> _ASSIGNED TASK_
Your task is to retype all of the records below with complete accuracy.

> _Records from a data source_
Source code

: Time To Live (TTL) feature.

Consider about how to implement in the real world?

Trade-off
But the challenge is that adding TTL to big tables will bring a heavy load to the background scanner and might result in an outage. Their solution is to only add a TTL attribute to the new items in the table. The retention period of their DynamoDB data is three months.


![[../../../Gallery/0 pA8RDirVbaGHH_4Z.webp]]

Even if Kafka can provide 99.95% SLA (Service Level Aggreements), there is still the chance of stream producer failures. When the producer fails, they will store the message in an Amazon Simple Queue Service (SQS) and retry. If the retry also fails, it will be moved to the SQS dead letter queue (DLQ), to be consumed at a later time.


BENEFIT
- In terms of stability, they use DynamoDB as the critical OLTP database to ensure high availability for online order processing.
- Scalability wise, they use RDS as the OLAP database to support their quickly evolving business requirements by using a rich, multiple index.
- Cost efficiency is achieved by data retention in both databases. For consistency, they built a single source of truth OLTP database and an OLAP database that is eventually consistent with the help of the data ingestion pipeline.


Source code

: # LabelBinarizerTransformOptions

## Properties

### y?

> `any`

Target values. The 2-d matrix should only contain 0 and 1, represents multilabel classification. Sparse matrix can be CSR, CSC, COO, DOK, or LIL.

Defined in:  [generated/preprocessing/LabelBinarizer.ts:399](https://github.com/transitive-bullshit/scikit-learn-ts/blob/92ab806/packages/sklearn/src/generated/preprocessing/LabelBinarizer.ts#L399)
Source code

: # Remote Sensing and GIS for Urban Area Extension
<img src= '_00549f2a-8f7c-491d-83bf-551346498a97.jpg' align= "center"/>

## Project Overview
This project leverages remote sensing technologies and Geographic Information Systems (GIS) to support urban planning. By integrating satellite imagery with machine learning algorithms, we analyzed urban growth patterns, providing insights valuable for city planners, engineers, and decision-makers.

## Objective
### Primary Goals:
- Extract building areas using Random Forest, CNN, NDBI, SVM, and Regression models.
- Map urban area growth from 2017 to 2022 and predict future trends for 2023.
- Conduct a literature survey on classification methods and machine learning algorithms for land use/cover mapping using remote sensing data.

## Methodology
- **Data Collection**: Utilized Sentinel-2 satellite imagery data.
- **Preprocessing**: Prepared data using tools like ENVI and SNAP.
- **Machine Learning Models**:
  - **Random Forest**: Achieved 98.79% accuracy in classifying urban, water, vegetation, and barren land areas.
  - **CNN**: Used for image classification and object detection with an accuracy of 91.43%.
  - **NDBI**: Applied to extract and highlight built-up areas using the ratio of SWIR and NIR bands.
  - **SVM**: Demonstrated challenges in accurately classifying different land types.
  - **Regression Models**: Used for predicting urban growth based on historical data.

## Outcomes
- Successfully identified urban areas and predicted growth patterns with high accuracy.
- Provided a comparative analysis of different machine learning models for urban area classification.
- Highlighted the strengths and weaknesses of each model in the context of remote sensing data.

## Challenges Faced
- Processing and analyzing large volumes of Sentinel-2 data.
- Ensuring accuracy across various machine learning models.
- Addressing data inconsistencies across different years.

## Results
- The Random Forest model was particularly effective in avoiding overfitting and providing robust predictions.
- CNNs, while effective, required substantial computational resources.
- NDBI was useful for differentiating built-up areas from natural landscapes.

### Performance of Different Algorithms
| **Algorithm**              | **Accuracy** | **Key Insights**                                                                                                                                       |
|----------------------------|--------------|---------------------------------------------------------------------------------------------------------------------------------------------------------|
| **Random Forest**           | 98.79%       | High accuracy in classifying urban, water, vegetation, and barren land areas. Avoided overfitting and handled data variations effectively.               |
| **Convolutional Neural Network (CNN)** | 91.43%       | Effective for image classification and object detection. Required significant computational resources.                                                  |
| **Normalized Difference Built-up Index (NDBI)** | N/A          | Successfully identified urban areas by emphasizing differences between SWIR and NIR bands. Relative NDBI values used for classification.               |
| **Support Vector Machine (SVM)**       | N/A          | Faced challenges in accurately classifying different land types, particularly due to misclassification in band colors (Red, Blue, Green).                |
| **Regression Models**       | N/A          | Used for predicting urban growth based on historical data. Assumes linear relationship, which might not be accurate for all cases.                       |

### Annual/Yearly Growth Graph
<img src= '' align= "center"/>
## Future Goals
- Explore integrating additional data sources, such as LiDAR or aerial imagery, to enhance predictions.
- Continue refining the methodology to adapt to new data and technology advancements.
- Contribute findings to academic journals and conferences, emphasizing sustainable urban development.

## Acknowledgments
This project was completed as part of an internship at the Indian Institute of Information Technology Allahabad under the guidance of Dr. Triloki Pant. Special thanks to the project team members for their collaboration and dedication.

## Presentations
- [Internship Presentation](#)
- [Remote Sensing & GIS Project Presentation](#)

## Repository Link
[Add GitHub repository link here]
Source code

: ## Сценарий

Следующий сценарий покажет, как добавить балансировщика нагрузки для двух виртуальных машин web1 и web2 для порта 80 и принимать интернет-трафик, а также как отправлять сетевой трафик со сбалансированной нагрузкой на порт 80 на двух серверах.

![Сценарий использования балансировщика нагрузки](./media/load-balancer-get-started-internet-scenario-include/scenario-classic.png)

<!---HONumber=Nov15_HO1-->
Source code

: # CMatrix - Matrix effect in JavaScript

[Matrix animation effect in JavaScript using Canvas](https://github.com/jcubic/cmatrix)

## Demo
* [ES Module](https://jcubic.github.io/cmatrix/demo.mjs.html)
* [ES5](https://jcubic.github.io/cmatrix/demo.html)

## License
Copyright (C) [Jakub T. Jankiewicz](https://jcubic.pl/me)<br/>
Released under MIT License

> _RESPONSE BOX_
Source code

: Time To Live (TTL) feature.

Consider about how to implement in the real world?

Trade-off
But the challenge is that adding TTL to big tables will bring a heavy load to the background scanner and might result in an outage. Their solution is to only add a TTL attribute to the new items in the table. The retention period of their DynamoDB data is three months.


![[../../../Gallery/0 pA8RDirVbaGHH_4Z.webp]]

Even if Kafka can provide 99.95% SLA (Service Level Aggreements), there is still the chance of stream producer failures. When the producer fails, they will store the message in an Amazon Simple Queue Service (SQS) and retry. If the retry also fails, it will be moved to the SQS dead letter queue (DLQ), to be consumed at a later time.


BENEFIT
- In terms of stability, they use DynamoDB as the critical OLTP database to ensure high availability for online order processing.
- Scalability wise, they use RDS as the OLAP database to support their quickly evolving business requirements by using a rich, multiple index.
- Cost efficiency is achieved by data retention in both databases. For consistency, they built a single source of truth OLTP database and an OLAP database that is eventually consistent with the help of the data ingestion pipeline.


Source code

: # LabelBinarizerTransformOptions

## Properties

### y?

> `any`

Target values. The 2-d matrix should only contain 0 and 1, represents multilabel classification. Sparse matrix can be CSR, CSC, COO, DOK, or LIL.

Defined in:  [generated/preprocessing/LabelBinarizer.ts:399](https://github.com/transitive-bullshit/scikit-learn-ts/blob/92ab806/packages/sklearn/src/generated/preprocessing/LabelBinarizer.ts#L399)
Source code

: # Remote Sensing and GIS for Urban Area Extension
<img src= '_00549f2a-8f7c-491d-83bf-551346498a97.jpg' align= "center"/>

## Project Overview
This project leverages remote sensing technologies and Geographic Information Systems (GIS) to support urban planning. By integrating satellite imagery with machine learning algorithms, we analyzed urban growth patterns, providing insights valuable for city planners, engineers, and decision-makers.

## Objective
### Primary Goals:
- Extract building areas using Random Forest, CNN, NDBI, SVM, and Regression models.
- Map urban area growth from 2017 to 2022 and predict future trends for 2023.
- Conduct a literature survey on classification methods and machine learning algorithms for land use/cover mapping using remote sensing data.

## Methodology
- **Data Collection**: Utilized Sentinel-2 satellite imagery data.
- **Preprocessing**: Prepared data using tools like ENVI and SNAP.
- **Machine Learning Models**:
  - **Random Forest**: Achieved 98.79% accuracy in classifying urban, water, vegetation, and barren land areas.
  - **CNN**: Used for image classification and object detection with an accuracy of 91.43%.
  - **NDBI**: Applied to extract and highlight built-up areas using the ratio of SWIR and NIR bands.
  - **SVM**: Demonstrated challenges in accurately classifying different land types.
  - **Regression Models**: Used for predicting urban growth based on historical data.

## Outcomes
- Successfully identified urban areas and predicted growth patterns with high accuracy.
- Provided a comparative analysis of different machine learning models for urban area classification.
- Highlighted the strengths and weaknesses of each model in the context of remote sensing data.

## Challenges Faced
- Processing and analyzing large volumes of Sentinel-2 data.
- Ensuring accuracy across various machine learning models.
- Addressing data inconsistencies across different years.

## Results
- The Random Forest model was particularly effective in avoiding overfitting and providing robust predictions.
- CNNs, while effective, required substantial computational resources.
- NDBI was useful for differentiating built-up areas from natural landscapes.

### Performance of Different Algorithms
| **Algorithm**              | **Accuracy** | **Key Insights**                                                                                                                                       |
|----------------------------|--------------|---------------------------------------------------------------------------------------------------------------------------------------------------------|
| **Random Forest**           | 98.79%       | High accuracy in classifying urban, water, vegetation, and barren land areas. Avoided overfitting and handled data variations effectively.               |
| **Convolutional Neural Network (CNN)** | 91.43%       | Effective for image classification and object detection. Required significant computational resources.                                                  |
| **Normalized Difference Built-up Index (NDBI)** | N/A          | Successfully identified urban areas by emphasizing differences between SWIR and NIR bands. Relative NDBI values used for classification.               |
| **Support Vector Machine (SVM)**       | N/A          | Faced challenges in accurately classifying different land types, particularly due to misclassification in band colors (Red, Blue, Green).                |
| **Regression Models**       | N/A          | Used for predicting urban growth based on historical data. Assumes linear relationship, which might not be accurate for all cases.                       |

### Annual/Yearly Growth Graph
<img src= '' align= "center"/>
## Future Goals
- Explore integrating additional data sources, such as LiDAR or aerial imagery, to enhance predictions.
- Continue refining the methodology to adapt to new data and technology advancements.
- Contribute findings to academic journals and conferences, emphasizing sustainable urban development.

## Acknowledgments
This project was completed as part of an internship at the Indian Institute of Information Technology Allahabad under the guidance of Dr. Triloki Pant. Special thanks to the project team members for their collaboration and dedication.

## Presentations
- [Internship Presentation](#)
- [Remote Sensing & GIS Project Presentation](#)

## Repository Link
[Add GitHub repository link here]
Source code

: ## Сценарий

Следующий сценарий покажет, как добавить балансировщика нагрузки для двух виртуальных машин web1 и web2 для порта 80 и принимать интернет-трафик, а также как отправлять сетевой трафик со сбалансированной нагрузкой на порт 80 на двух серверах.

![Сценарий использования балансировщика нагрузки](./media/load-balancer-get-started-internet-scenario-include/scenario-classic.png)

<!---HONumber=Nov15_HO1-->
Source code

: # CMatrix - Matrix effect in JavaScript

[Matrix animation effect in JavaScript using Canvas](https://github.com/jcubic/cmatrix)

## Demo
* [ES Module](https://jcubic.github.io/cmatrix/demo.mjs.html)
* [ES5](https://jcubic.github.io/cmatrix/demo.html)

## License
Copyright (C) [Jakub T. Jankiewicz](https://jcubic.pl/me)<br/>
Released under MIT License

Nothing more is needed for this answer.